GCP: Discussion of Alternative Methods Last update 981126

Other ways to look at the problem, possible additions to the methodology

Discussion of procedures with colleagues reveals much about assumptions and leads to better understood methodology, and to a clearer experimental design. The following material is drawn from such discussions in private or public forums. Some or all of the proposals for improvements will be integrated into the project as time permits.

Date: Tue, 10 Nov 1998 18:36:16 -0500
From: Richard Broughton

It indeed will be a challenge to deal with the [Global Event (GE)] situation, but there is an approach from a different angle that might be considered. Back in the 1970s, Brian Millar and I were urging the use of data-splitting techniques in experimental situations where one really didn't know what effects might be found. It was not a new technique, but the increasing availability of lab computers to record data blind made it much easier to employ. We were touting this as a way of combining pilot and confirmatory experiments in a single study. One would collect the data automatically and blindly, and then use some method to split part of it into a nominally "pilot" part and then a "confirmatory" part. One could scrounge through the pilot data as much as one wanted, but any findings could then be predicted to be found in the confirmatory part. If they didn't confirm, then one couldn't blame changed experimental conditions.

With [Global Events] it would seem that you are in a similar situation. You don't know what might result in an effect, what kind of an effect, and over what time period. Well, setting aside experimenter effect issues, if there is a "Gaia effect" on an EGG here or there that looks promising one would expect it to be distributed over the entire data sample. Suppose you simply doubled your data collection, but then only looked at the odd bits. Presumably, if Gaia affected the odd ones, she affected the even ones as well. So if you found a presumably [GE]-linked affect in the odd bits, you should be able to confirm that in the even bits as well. No?

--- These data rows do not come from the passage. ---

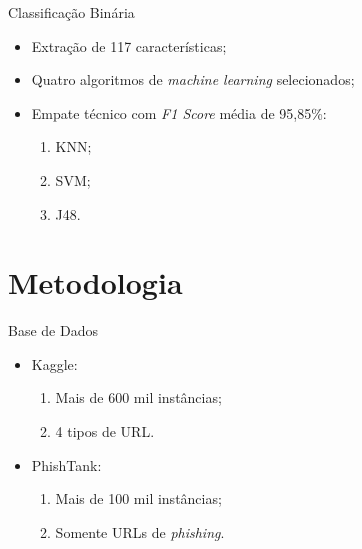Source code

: \documentclass{beamer}
\begin{document}
\begin{frame}{Classificação Binária}

    \begin{itemize}
        \setlength{\itemsep}{10pt}
        \item Extração de 117 características;
        \item Quatro algoritmos de \emph{machine learning} selecionados;
        \item Empate técnico com \emph{F1 Score} média de 95,85\%:
        \begin{enumerate}
            \vspace{0.2cm}
            \setlength{\itemsep}{10pt}
            \item KNN;
            \item SVM;
            \item J48. 
        \end{enumerate}
    \end{itemize}
    
\end{frame}

\section{Metodologia}

\begin{frame}{Base de Dados}
    
    \begin{itemize}
        \setlength{\itemsep}{10pt}
        \item Kaggle\footnotemark:
        \begin{enumerate}
            \vspace{0.2cm}
            \setlength{\itemsep}{10pt}
            \item Mais de 600 mil instâncias;
            \item 4 tipos de URL.
        \end{enumerate}
        \item PhishTank\footnotemark:
        \begin{enumerate}
            \vspace{0.2cm}
            \setlength{\itemsep}{10pt}
            \item Mais de 100 mil instâncias;
            \item Somente URLs de \emph{phishing}.
        \end{enumerate}
    \end{itemize}

    
\end{frame}
\end{document}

That is just a crude example. Real data splitting can get pretty complicated in terms of the best ratio of pilot to confirmation data, and there are lots of ways one could decide to divide up the REG data. It is runs a high risk of never finding anything that you can really talk about. In the few times I used it I never got anything to confirm, but that was before the greater awareness of effect sizes and power. On the other hand, if you did find a [GE] effects in part of the data and confirmations in the other part, then folks would have to take notice.

--- Response from Roger Nelson:

Yes. We can do this as an adjunct to the simple predictions based on intuition and media intensity.

--- Date: Wed, 25 Nov 1998 11:28:51 -0500
From: Richard Broughton

An article on data splitting by Richard R. Picard and Kenneth N. Berk appeared in _The American Statistician_, May 1990, Vol 44, No 2, pp 140-47. The abstract reads:

"Data splitting is the act of partitioning available data into two portions, usually for cross-validatory purposes. One portion of the data is used to develop a predictive model and the other to evaluate the model's performance. This article reviews data splitting in the context of regression. Guidelines for slitting are described, and the merits of predictive assessments derived from data splitting relative to those derived from alternative approaches are discussed.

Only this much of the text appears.